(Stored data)
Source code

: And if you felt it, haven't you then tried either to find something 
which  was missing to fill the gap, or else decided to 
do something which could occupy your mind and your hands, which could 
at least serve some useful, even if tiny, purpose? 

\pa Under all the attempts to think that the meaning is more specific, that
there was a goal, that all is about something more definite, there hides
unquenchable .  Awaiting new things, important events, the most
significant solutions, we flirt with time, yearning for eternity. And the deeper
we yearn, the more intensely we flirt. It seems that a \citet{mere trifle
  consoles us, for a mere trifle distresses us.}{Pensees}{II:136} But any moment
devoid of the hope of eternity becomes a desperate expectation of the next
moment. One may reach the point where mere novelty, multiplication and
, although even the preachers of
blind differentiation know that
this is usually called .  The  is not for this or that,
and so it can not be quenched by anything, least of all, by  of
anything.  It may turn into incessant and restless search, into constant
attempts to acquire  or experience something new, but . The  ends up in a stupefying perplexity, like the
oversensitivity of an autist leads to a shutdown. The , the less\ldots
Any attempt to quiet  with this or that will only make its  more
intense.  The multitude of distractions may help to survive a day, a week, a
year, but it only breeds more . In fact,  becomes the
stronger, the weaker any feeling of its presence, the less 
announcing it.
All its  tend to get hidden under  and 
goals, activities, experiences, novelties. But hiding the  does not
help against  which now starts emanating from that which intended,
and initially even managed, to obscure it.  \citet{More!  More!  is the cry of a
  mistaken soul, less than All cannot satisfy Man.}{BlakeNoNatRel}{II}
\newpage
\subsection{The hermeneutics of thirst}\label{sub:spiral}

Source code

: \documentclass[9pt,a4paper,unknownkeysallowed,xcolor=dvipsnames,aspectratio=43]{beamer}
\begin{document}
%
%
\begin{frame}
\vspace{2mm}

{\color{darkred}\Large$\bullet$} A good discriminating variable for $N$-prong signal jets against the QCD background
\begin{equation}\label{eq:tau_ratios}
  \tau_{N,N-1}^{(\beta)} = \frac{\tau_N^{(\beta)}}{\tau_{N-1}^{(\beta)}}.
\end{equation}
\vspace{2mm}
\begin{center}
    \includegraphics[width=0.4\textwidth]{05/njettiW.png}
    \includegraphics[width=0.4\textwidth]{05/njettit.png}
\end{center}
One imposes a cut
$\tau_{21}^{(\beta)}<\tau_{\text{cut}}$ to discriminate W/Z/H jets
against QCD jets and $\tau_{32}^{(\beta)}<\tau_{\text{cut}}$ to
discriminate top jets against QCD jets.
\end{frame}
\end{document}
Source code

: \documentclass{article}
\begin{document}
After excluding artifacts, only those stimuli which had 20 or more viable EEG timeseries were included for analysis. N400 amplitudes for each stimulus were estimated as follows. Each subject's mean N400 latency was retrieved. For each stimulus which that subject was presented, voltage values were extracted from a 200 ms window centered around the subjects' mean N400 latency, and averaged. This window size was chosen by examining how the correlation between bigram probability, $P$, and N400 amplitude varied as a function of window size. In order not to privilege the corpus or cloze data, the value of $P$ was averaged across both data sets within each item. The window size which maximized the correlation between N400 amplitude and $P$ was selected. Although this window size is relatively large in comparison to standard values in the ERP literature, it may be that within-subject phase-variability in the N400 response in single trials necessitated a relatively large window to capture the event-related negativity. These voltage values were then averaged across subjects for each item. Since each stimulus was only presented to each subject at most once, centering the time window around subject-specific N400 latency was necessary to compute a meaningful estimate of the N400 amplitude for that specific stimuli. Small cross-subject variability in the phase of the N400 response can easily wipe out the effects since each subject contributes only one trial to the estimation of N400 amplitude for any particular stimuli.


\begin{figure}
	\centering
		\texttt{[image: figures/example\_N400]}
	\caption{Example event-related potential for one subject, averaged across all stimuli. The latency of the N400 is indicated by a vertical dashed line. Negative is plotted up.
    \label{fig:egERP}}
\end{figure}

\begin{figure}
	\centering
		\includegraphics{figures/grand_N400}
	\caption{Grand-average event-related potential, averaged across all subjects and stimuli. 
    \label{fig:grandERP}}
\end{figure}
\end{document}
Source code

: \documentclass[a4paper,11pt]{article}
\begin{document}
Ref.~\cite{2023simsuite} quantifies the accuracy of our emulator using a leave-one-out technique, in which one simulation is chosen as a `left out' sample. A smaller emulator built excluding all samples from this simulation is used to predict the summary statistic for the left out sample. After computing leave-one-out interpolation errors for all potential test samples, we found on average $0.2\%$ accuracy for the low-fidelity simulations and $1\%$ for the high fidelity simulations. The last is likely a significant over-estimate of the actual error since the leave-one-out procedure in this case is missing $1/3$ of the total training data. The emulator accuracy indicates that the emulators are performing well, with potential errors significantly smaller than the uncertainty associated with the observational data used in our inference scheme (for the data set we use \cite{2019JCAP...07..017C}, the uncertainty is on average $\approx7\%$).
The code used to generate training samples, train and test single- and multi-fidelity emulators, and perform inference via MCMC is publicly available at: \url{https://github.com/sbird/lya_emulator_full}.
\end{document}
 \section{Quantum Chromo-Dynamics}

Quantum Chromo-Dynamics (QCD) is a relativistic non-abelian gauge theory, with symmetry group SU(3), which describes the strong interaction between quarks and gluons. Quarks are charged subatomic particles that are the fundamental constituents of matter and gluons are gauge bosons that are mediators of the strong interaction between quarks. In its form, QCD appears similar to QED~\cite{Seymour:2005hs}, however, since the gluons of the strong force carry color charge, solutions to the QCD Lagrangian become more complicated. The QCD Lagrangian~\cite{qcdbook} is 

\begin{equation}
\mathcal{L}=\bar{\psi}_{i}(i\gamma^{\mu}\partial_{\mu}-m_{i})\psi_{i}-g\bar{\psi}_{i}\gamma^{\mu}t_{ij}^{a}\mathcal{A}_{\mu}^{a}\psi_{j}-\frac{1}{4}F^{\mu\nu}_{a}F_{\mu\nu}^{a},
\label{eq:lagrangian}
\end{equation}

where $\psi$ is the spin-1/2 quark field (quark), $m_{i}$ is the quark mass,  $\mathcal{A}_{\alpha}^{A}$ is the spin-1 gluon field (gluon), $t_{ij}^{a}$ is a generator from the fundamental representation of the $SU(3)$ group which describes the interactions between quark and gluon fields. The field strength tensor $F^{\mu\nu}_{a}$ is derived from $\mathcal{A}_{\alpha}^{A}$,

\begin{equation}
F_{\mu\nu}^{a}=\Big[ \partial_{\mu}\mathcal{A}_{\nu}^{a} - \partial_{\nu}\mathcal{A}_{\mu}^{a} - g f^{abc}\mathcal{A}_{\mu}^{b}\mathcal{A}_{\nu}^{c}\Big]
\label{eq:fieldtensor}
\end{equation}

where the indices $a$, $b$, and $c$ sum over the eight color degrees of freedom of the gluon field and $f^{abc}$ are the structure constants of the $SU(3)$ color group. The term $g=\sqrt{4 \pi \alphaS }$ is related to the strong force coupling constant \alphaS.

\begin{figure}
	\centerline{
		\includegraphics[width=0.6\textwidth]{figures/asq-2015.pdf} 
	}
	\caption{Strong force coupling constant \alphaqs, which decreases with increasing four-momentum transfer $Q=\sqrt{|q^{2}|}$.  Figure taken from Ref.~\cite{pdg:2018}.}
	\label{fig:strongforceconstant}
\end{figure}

What this task involves →
Your answer should be the exact lines above from the one with "events, the most" through the one with "which now starts", both included, and nothing besides.

Exercise response →
unquenchable .  Awaiting new things, important events, the most
significant solutions, we flirt with time, yearning for eternity. And the deeper
we yearn, the more intensely we flirt. It seems that a \citet{mere trifle
  consoles us, for a mere trifle distresses us.}{Pensees}{II:136} But any moment
devoid of the hope of eternity becomes a desperate expectation of the next
moment. One may reach the point where mere novelty, multiplication and
, although even the preachers of
blind differentiation know that
this is usually called .  The  is not for this or that,
and so it can not be quenched by anything, least of all, by  of
anything.  It may turn into incessant and restless search, into constant
attempts to acquire  or experience something new, but . The  ends up in a stupefying perplexity, like the
oversensitivity of an autist leads to a shutdown. The , the less\ldots
Any attempt to quiet  with this or that will only make its  more
intense.  The multitude of distractions may help to survive a day, a week, a
year, but it only breeds more . In fact,  becomes the
stronger, the weaker any feeling of its presence, the less 
announcing it.
All its  tend to get hidden under  and 
goals, activities, experiences, novelties. But hiding the  does not
help against  which now starts emanating from that which intended,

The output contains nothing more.